▶ _Collection entries_:

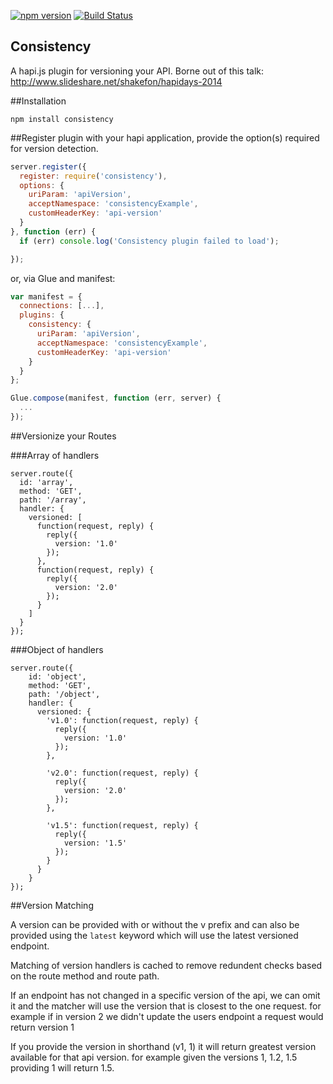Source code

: [![npm version](https://badge.fury.io/js/consistency.svg)](http://badge.fury.io/js/consistency)
[![Build Status](https://secure.travis-ci.org/shakefon/consistency.svg)](http://travis-ci.org/shakefon/consistency)

Consistency
-----------

A hapi.js plugin for versioning your API. Borne out of this talk: http://www.slideshare.net/shakefon/hapidays-2014

##Installation

`npm install consistency`

##Register plugin with your hapi application, provide the option(s) required for version detection.

```js
server.register({
  register: require('consistency'),
  options: {
    uriParam: 'apiVersion',
    acceptNamespace: 'consistencyExample',
    customHeaderKey: 'api-version'
  }
}, function (err) {
  if (err) console.log('Consistency plugin failed to load');

});
```

or, via Glue and manifest:

```js
var manifest = {
  connections: [...],
  plugins: {
    consistency: {
      uriParam: 'apiVersion',
      acceptNamespace: 'consistencyExample',
      customHeaderKey: 'api-version'
    }
  }
};

Glue.compose(manifest, function (err, server) {
  ...
});
```

##Versionize your Routes

###Array of handlers
```
server.route({
  id: 'array',
  method: 'GET',
  path: '/array',
  handler: {
    versioned: [
      function(request, reply) {
        reply({
          version: '1.0'
        });
      },
      function(request, reply) {
        reply({
          version: '2.0'
        });
      }
    ]
  }
});
```

###Object of handlers

```
server.route({
    id: 'object',
    method: 'GET',
    path: '/object',
    handler: {
      versioned: {
        'v1.0': function(request, reply) {
          reply({
            version: '1.0'
          });
        },

        'v2.0': function(request, reply) {
          reply({
            version: '2.0'
          });
        },

        'v1.5': function(request, reply) {
          reply({
            version: '1.5'
          });
        }
      }
    }
});
```

##Version Matching

A version can be provided with or without the v prefix and can also be provided
using the `latest` keyword which will use the latest versioned endpoint.

Matching of version handlers is cached to remove redundent checks based on the
route method and route path.  

If an endpoint has not changed in a specific version of the api, we can omit it
and the matcher will use the version that is closest to the one request. for example
if in version 2 we didn't update the users endpoint a request would return version
1

If you provide the version in shorthand (v1, 1) it will return greatest version available
for that api version. for example given the versions 1, 1.2, 1.5 providing 1 will return
1.5.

▶ _Your goal_:
Could you please return the entries above exactly, minus the pictures?

▶ _Task result_:
Source code

: [![npm version](https://badge.fury.io/js/consistency.svg)](http://badge.fury.io/js/consistency)
[![Build Status](https://secure.travis-ci.org/shakefon/consistency.svg)](http://travis-ci.org/shakefon/consistency)

Consistency
-----------

A hapi.js plugin for versioning your API. Borne out of this talk: http://www.slideshare.net/shakefon/hapidays-2014

##Installation

`npm install consistency`

##Register plugin with your hapi application, provide the option(s) required for version detection.

```js
server.register({
  register: require('consistency'),
  options: {
    uriParam: 'apiVersion',
    acceptNamespace: 'consistencyExample',
    customHeaderKey: 'api-version'
  }
}, function (err) {
  if (err) console.log('Consistency plugin failed to load');

});
```

or, via Glue and manifest:

```js
var manifest = {
  connections: [...],
  plugins: {
    consistency: {
      uriParam: 'apiVersion',
      acceptNamespace: 'consistencyExample',
      customHeaderKey: 'api-version'
    }
  }
};

Glue.compose(manifest, function (err, server) {
  ...
});
```

##Versionize your Routes

###Array of handlers
```
server.route({
  id: 'array',
  method: 'GET',
  path: '/array',
  handler: {
    versioned: [
      function(request, reply) {
        reply({
          version: '1.0'
        });
      },
      function(request, reply) {
        reply({
          version: '2.0'
        });
      }
    ]
  }
});
```

###Object of handlers

```
server.route({
    id: 'object',
    method: 'GET',
    path: '/object',
    handler: {
      versioned: {
        'v1.0': function(request, reply) {
          reply({
            version: '1.0'
          });
        },

        'v2.0': function(request, reply) {
          reply({
            version: '2.0'
          });
        },

        'v1.5': function(request, reply) {
          reply({
            version: '1.5'
          });
        }
      }
    }
});
```

##Version Matching

A version can be provided with or without the v prefix and can also be provided
using the `latest` keyword which will use the latest versioned endpoint.

Matching of version handlers is cached to remove redundent checks based on the
route method and route path.  

If an endpoint has not changed in a specific version of the api, we can omit it
and the matcher will use the version that is closest to the one request. for example
if in version 2 we didn't update the users endpoint a request would return version
1

If you provide the version in shorthand (v1, 1) it will return greatest version available
for that api version. for example given the versions 1, 1.2, 1.5 providing 1 will return
1.5.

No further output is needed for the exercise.